What you give back should be exactly the opening lines of the data, ending with the line that contains "Systems Manager |" and including it.

Saved data entries
^^^^^^^^

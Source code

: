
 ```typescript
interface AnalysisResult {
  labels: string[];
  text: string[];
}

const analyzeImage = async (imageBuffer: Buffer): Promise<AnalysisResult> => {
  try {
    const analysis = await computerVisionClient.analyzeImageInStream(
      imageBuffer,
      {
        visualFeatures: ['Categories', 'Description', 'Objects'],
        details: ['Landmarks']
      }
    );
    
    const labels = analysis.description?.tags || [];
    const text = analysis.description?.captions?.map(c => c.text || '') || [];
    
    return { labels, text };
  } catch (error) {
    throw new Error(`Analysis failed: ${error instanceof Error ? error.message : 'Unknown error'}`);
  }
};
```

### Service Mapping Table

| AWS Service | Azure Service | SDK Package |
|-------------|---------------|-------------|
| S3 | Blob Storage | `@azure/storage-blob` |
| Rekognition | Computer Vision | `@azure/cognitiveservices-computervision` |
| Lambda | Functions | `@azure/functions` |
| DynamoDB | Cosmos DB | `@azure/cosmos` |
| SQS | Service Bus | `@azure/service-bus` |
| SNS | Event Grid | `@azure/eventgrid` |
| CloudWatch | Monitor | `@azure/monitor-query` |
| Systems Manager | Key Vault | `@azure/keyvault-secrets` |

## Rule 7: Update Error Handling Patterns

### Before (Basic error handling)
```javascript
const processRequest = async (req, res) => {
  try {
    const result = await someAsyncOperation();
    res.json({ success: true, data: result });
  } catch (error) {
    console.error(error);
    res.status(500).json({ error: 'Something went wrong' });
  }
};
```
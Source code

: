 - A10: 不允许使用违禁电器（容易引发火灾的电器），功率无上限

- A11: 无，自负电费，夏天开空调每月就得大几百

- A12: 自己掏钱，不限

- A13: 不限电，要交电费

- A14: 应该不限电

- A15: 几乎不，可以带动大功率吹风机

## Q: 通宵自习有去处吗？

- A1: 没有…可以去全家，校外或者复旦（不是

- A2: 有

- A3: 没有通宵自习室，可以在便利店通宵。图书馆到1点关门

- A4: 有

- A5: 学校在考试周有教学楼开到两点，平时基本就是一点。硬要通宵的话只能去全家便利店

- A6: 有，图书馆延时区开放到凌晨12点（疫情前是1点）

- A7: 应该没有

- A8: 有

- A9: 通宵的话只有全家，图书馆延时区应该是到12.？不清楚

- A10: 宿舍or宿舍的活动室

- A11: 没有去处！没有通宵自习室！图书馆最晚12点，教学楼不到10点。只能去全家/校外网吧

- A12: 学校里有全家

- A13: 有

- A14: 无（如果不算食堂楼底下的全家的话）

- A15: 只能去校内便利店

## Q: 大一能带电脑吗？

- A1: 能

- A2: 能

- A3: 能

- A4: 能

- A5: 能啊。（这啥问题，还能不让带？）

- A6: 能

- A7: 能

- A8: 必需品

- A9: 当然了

^^^^^^^^

## SOLUTION TO THIS TASK
Source code

:
 ```typescript
interface AnalysisResult {
  labels: string[];
  text: string[];
}

const analyzeImage = async (imageBuffer: Buffer): Promise<AnalysisResult> => {
  try {
    const analysis = await computerVisionClient.analyzeImageInStream(
      imageBuffer,
      {
        visualFeatures: ['Categories', 'Description', 'Objects'],
        details: ['Landmarks']
      }
    );
    
    const labels = analysis.description?.tags || [];
    const text = analysis.description?.captions?.map(c => c.text || '') || [];
    
    return { labels, text };
  } catch (error) {
    throw new Error(`Analysis failed: ${error instanceof Error ? error.message : 'Unknown error'}`);
  }
};
```

### Service Mapping Table

| AWS Service | Azure Service | SDK Package |
|-------------|---------------|-------------|
| S3 | Blob Storage | `@azure/storage-blob` |
| Rekognition | Computer Vision | `@azure/cognitiveservices-computervision` |
| Lambda | Functions | `@azure/functions` |
| DynamoDB | Cosmos DB | `@azure/cosmos` |
| SQS | Service Bus | `@azure/service-bus` |
| SNS | Event Grid | `@azure/eventgrid` |
| CloudWatch | Monitor | `@azure/monitor-query` |
| Systems Manager | Key Vault | `@azure/keyvault-secrets` |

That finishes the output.